She is 5-feet tall and compact, graceful but not athletic: "I'm the girl who, when they threw the ball at me, ducked. Or got hit by it."

In the bedroom they share, the half belonging to her divorced mother, Regina, is neat and orderly; Amy's is piled with stuffed animals, books and notebooks, and pictures of James Dean, who epitomizes "that great, wild, struggling look."

A perfect Saturday:

"I'd wake up late and watch cartoons. Then I'd play Mozart on the piano and practice my acting. I'd write awhile, and call my father. I'd get all dressed up and go to dinner with a friend, then do something fun, like go dancing. I'd come home early, put on my satin robe and sit and think for a half-hour.

"Then I'd write in my journal, play the piano again, and go to bed."

She thinks too many kids are too concerned with material things. "There's a real yuppie feeling among teen-agers today." Frown.

"I wish they could give themselves room to experiment, even if what they want to try isn't considered success in the conventional sense. It's a lot of work to find out what makes you happy. Some people just settle for the easiest thing, the money or the material things.

"I don't think anyone should settle. I've tried not to."

"The ears inside my head were closed to the noises

Of your soft belly side-winding through the dust,

The rush of cold blood underneath your diamond tile,

The whisper, whisper of your forked tongue.

I thought only of your love sounds

Hissed with practiced perfection."

"When she was born--this is going to sound crazy--but she looked older. She never really looked like a baby."

Regina Martin, just home from a rainy day of teaching English, sits at the dining room table.
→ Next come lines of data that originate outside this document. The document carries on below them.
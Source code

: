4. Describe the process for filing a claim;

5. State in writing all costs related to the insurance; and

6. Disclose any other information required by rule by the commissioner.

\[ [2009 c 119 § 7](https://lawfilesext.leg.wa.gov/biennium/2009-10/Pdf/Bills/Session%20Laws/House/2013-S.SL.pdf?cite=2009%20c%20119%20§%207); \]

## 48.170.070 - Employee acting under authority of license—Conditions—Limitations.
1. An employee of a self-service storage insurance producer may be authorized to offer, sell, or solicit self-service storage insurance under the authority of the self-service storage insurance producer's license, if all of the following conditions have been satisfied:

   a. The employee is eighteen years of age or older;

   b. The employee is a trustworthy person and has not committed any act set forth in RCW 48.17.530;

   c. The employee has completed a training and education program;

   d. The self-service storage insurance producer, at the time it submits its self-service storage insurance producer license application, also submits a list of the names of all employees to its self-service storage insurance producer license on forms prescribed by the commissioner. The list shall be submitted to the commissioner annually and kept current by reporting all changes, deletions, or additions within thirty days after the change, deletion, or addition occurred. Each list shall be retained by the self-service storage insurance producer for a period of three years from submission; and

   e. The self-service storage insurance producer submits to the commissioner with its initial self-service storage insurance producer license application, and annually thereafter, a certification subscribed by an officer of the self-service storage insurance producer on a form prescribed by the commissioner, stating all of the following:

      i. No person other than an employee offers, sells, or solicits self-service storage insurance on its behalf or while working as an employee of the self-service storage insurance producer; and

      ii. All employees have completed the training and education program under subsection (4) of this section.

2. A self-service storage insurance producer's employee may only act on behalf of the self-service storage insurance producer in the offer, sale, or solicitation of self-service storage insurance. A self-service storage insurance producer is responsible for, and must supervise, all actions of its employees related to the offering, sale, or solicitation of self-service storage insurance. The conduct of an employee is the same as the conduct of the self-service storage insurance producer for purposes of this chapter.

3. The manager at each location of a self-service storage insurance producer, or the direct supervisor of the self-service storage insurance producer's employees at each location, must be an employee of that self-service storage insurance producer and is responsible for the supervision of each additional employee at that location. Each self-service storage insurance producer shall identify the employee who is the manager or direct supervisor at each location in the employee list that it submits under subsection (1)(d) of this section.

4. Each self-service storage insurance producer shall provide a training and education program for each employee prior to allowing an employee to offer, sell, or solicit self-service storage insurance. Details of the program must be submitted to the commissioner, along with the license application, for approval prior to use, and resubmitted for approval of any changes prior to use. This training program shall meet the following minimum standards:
Amy flits about, momentarily lighting on the phone in the bedroom, the yellow cake in the kitchen, the mirror in the bathroom.

She wasn't the sort of toddler who wandered around getting into things, her mother says. She didn't wake up and cry. She woke up and told herself stories. "She was interior."

She also was hard to argue with.

"She would reason with you. She had a composure, a self-possession, that would make me forget the age of the person I was dealing with. I had to remember: She's the daughter. I'm the mother."

Regina Martin named her daughter after a character in "Little Women"--"the youngest daughter who got her way a lot," Amy says. "She was willful. I am, too."


"I always knew that you had eyes

That could charm a snake like me.

You brought me out; I writhed with joy,

Waiting to be free and charmed,

And you slithered round my feet.

I am not the serpent; I know by your whispering skin."

Her mother taught her to read at 4 and write at 5. This information is included in "About The Author," which Amy began adding to her books in second grade. She insisted on having all of her work bound into books.

The first books appeared when she was 4 and would dictate stories to her mother, about a seed that grew up to be a flower, about a dog that dreamed of owning a million cans of dog food.

"I think I wrote because it made me feel the most grown up. It was a constant struggle between the child in me and the adult."

At 6, she wrote "Who Am I?"

"Sometimes I wonder. Who am I? I wonder if I am a dream. I think I know who I am. Myself!"

Starred in Musicals

She seemed to know throughout grade school, writing in her journal, practicing the piano, and starring in musicals at her tiny Episcopal private school.

But years later, after her parents' divorce and the move to a new apartment and a new school, Amy wasn't sure for a time.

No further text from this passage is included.